My setup is as follows : An Amazon S3 bucket that stores images and another S3 bucket that stores the thumbnail of the images. The goal is whenever a new image is uploaded to the first bucket, a Lambda function is triggered, reads the image from the first bucket, creates a thumbnail and stores it in the second bucket. The issue that I'm facing is that this procedure works perfectly when the images are small in size but when the image size gets bigger, I run out of Java heap space when reading the image.

Note: I CANNOT increase the Java heap size of the AWS Lambda function, it is at the max permissible amount already.

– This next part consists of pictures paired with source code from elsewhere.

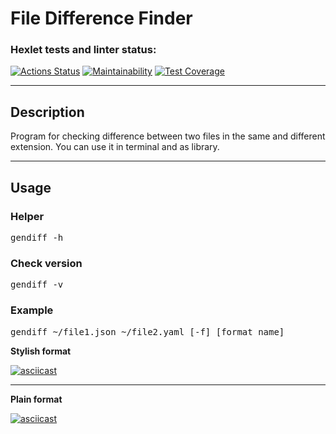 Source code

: # <h1>File Difference Finder</h1>

### Hexlet tests and linter status:
[![Actions Status](https://github.com/denbon05/backend-project-lvl2/workflows/hexlet-check/badge.svg)](https://github.com/denbon05/backend-project-lvl2/actions)
[![Maintainability](https://api.codeclimate.com/v1/badges/a5c40ba67538b7e12433/maintainability)](https://codeclimate.com/github/denbon05/backend-project-lvl2/maintainability)
[![Test Coverage](https://api.codeclimate.com/v1/badges/a5c40ba67538b7e12433/test_coverage)](https://codeclimate.com/github/denbon05/backend-project-lvl2/test_coverage)
<hr>

<h2>Description</h2>
<p>
	Program for checking difference between two files in the same and different extension.
	You can use it in terminal and as library.
</p>

<hr>

<h2>Usage</h2>

<p>
	<h3>Helper</h3>
	<pre>gendiff -h</pre>
</p>

<p>
	<h3>Check version</h3>
	<pre>gendiff -v</pre>
</p>

<p>
	<h3>Example</h3>
	<pre>gendiff ~/file1.json ~/file2.yaml [-f] [format name]</pre>
</p>

<b>Stylish format</b>

[![asciicast](https://asciinema.org/a/381801.svg)](https://asciinema.org/a/381801)
<hr>
<b>Plain format</b>

[![asciicast](https://asciinema.org/a/381993.svg)](https://asciinema.org/a/381993)
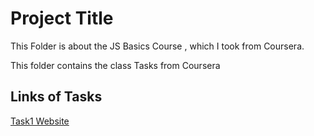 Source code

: 
# Project Title

This Folder is about the JS Basics Course , which I took from Coursera.

This folder contains the class Tasks from Coursera

## Links of Tasks

[Task1 Website](https://63cbda4beaa5615b3083dab1--iridescent-stardust-8d30ab.netlify.app/)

The code I use is as follows:

        AmazonS3 s3Client = new AmazonS3Client();
        S3Object s3Object = s3Client.getObject(new GetObjectRequest(srcBucket, srcKey));
        InputStream objectData = s3Object.getObjectContent();

        System.out.println("Reading source image");
        BufferedImage srcImage = ImageIO.read(objectData);

The ImageIO.read() throws the following error when trying to read in a 200 MB image:

        Java heap space: java.lang.OutOfMemoryError java.lang.OutOfMemoryError: Java heap space 
        at java.awt.image.DataBufferByte.<init>(DataBufferByte.java:92) 
        at java.awt.image.ComponentSampleModel.createDataBuffer(ComponentSampleModel.java:445) 
        at java.awt.image.Raster.createWritableRaster(Raster.java:941) 
        at javax.imageio.ImageTypeSpecifier.createBufferedImage(ImageTypeSpecifier.java:1074) 
        at javax.imageio.ImageReader.getDestination(ImageReader.java:2892) 
        at com.sun.imageio.plugins.jpeg.JPEGImageReader.readInternal(JPEGImageReader.java:1071) 
        at com.sun.imageio.plugins.jpeg.JPEGImageReader.read(JPEGImageReader.java:1039) 
        at javax.imageio.ImageIO.read(ImageIO.java:1448) 
        at javax.imageio.ImageIO.read(ImageIO.java:1352)

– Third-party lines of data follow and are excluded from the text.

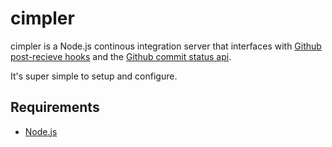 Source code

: # cimpler

cimpler is a Node.js continous integration server that interfaces with
[Github post-recieve
hooks](https://help.github.com/articles/post-receive-hooks) and the
[Github commit status api](http://developer.github.com/v3/repos/statuses/).

It's super simple to setup and configure.

## Requirements

 * [Node.js](http://nodejs.org/)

Now, as I understand, using BufferedImage is bad since it uncompresses the image. So, my question is: Is there any other way to read the image other than ImageIO.read()? Or read in an image into some other format perhaps?

Another thought that crossed my mind was to read parts of image at a time by using rectangular dimensions, but I wouldn't know the dimensions of the complete image without reading the image so I wasn't sure how to go about this.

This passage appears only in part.